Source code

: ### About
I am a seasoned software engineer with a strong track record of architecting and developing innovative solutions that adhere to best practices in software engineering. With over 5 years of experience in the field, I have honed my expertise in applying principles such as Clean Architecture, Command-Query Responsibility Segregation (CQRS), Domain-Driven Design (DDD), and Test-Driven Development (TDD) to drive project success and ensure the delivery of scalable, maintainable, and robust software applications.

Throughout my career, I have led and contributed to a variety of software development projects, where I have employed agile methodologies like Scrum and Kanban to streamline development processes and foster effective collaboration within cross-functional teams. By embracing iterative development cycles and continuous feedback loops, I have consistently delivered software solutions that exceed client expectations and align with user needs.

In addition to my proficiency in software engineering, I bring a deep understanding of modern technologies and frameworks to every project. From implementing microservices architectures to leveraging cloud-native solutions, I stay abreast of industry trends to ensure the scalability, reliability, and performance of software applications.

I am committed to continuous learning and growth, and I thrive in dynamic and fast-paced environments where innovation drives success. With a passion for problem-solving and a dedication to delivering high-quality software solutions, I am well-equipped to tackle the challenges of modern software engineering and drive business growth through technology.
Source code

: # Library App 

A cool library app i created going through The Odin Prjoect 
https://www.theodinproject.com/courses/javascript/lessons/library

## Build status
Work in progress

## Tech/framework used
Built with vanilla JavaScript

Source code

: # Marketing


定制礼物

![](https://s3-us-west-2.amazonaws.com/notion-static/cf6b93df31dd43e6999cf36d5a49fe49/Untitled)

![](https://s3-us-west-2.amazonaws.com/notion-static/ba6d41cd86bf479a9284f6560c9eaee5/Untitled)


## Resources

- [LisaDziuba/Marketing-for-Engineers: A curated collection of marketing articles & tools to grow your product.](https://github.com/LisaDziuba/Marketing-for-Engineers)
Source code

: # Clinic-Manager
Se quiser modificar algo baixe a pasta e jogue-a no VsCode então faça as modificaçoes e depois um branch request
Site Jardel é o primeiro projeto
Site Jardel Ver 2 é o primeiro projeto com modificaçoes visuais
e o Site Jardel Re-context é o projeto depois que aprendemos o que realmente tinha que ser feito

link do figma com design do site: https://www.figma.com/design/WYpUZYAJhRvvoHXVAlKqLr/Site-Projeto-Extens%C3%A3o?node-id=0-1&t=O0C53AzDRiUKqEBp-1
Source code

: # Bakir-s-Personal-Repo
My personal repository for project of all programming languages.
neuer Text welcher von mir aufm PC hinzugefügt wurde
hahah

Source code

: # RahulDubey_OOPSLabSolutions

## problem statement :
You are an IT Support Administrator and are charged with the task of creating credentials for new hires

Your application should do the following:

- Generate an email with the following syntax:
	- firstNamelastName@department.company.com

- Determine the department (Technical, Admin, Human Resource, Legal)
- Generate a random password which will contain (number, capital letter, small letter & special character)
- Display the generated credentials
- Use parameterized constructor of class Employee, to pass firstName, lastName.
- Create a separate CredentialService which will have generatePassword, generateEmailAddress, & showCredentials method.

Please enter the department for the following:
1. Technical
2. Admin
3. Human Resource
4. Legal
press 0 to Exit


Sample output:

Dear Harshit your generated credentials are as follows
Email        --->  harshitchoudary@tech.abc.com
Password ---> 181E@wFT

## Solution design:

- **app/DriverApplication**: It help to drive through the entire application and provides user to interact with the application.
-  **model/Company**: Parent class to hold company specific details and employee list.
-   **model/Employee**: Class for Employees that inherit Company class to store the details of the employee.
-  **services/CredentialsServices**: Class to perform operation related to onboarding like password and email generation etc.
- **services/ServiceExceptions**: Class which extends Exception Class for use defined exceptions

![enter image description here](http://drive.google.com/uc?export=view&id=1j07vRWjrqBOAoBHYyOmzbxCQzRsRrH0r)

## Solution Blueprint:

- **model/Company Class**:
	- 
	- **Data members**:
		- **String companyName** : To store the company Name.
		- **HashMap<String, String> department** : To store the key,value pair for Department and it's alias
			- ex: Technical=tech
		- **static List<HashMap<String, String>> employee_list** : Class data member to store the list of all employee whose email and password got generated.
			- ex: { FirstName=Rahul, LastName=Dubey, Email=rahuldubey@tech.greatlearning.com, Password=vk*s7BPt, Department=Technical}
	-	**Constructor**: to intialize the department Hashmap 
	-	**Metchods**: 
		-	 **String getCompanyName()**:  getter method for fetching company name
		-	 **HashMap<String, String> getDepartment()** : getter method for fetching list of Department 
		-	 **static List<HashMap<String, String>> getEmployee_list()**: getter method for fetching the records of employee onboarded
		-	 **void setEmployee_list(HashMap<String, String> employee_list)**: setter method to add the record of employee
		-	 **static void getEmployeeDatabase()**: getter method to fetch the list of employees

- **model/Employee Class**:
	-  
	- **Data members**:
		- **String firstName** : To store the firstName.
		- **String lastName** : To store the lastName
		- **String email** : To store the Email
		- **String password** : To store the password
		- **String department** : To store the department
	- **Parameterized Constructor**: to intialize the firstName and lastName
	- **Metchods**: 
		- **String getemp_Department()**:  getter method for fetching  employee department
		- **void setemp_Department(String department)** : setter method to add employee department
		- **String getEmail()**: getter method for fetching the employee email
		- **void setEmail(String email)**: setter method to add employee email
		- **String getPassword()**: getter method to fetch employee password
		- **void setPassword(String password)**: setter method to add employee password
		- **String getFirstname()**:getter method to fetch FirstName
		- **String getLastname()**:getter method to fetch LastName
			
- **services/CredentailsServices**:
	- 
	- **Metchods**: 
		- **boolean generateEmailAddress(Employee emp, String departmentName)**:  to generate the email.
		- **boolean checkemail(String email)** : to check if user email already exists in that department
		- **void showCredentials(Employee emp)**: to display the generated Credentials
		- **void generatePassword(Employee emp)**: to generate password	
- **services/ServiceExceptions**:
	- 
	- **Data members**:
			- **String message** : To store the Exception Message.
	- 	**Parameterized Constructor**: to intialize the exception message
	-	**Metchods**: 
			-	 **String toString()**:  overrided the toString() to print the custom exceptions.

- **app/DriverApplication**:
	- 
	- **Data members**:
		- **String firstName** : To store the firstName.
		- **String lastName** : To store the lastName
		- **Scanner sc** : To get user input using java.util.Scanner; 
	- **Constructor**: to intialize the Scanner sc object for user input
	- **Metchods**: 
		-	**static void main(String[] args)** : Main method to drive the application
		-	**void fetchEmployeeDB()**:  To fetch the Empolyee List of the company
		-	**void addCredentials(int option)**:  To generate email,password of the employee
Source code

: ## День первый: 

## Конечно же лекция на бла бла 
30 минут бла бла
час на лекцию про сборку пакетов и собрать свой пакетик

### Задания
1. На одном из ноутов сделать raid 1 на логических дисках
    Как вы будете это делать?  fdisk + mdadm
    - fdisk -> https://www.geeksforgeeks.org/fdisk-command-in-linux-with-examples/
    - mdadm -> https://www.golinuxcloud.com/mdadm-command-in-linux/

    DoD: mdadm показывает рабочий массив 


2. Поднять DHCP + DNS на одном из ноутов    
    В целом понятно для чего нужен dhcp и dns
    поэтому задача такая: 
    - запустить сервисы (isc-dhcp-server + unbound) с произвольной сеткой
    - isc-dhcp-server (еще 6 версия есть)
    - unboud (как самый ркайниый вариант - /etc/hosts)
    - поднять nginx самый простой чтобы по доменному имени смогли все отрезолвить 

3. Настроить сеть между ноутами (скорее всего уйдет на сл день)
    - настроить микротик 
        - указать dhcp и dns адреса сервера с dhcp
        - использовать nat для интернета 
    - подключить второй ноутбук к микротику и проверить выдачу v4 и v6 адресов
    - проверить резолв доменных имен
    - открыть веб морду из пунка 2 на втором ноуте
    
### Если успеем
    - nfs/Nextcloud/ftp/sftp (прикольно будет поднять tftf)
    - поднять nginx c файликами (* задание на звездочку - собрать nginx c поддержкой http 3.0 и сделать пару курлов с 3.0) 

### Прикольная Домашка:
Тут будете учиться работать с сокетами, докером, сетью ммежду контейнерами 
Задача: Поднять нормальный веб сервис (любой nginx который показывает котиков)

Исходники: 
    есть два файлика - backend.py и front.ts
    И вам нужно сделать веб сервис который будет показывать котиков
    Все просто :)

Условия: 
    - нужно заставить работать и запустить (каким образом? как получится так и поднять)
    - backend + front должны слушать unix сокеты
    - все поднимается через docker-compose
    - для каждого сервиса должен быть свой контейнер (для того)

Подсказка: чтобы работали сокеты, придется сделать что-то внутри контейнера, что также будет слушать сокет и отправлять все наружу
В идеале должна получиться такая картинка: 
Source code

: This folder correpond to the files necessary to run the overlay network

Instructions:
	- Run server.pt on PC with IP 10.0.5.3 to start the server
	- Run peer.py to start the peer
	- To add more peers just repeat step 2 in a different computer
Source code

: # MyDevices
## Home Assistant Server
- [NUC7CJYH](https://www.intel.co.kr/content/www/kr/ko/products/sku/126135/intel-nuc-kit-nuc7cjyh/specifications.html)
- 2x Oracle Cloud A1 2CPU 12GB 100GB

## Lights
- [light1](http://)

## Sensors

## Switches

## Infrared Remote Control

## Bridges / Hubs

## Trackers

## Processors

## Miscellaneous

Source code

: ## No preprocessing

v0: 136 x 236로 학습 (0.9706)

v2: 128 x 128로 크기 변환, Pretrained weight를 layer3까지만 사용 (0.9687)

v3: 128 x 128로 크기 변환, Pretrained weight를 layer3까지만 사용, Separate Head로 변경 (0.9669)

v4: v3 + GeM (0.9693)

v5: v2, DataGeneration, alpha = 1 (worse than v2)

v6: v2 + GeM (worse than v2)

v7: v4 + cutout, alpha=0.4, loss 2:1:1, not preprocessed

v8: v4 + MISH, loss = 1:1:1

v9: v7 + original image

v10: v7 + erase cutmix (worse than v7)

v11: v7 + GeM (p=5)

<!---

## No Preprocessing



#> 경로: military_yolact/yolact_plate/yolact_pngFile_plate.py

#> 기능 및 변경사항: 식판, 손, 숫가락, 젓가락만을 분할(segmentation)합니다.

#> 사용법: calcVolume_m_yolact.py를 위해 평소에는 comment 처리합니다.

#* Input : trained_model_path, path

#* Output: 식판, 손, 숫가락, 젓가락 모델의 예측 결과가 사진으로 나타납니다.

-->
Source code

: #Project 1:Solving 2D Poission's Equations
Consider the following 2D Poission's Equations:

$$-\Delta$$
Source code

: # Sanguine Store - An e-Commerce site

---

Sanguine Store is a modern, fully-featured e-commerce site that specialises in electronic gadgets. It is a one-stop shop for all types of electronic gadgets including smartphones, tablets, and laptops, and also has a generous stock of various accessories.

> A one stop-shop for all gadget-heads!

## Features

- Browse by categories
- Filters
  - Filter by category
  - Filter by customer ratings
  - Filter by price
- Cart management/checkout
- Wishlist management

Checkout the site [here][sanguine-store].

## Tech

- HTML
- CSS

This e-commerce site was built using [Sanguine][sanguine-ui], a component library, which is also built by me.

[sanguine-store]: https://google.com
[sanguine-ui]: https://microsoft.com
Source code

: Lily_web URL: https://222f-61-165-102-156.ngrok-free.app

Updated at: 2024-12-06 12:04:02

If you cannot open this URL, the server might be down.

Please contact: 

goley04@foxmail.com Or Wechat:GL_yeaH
·····
> **What is being asked**: Repeat, word for word, the lines above between the line holding "- использовать nat для интернета" and the line holding "И вам нужно", inclusive; omit everything else.

> **Exercise result**:
        - использовать nat для интернета 
    - подключить второй ноутбук к микротику и проверить выдачу v4 и v6 адресов
    - проверить резолв доменных имен
    - открыть веб морду из пунка 2 на втором ноуте
    
### Если успеем
    - nfs/Nextcloud/ftp/sftp (прикольно будет поднять tftf)
    - поднять nginx c файликами (* задание на звездочку - собрать nginx c поддержкой http 3.0 и сделать пару курлов с 3.0) 

### Прикольная Домашка:
Тут будете учиться работать с сокетами, докером, сетью ммежду контейнерами 
Задача: Поднять нормальный веб сервис (любой nginx который показывает котиков)

Исходники: 
    есть два файлика - backend.py и front.ts
    И вам нужно сделать веб сервис который будет показывать котиков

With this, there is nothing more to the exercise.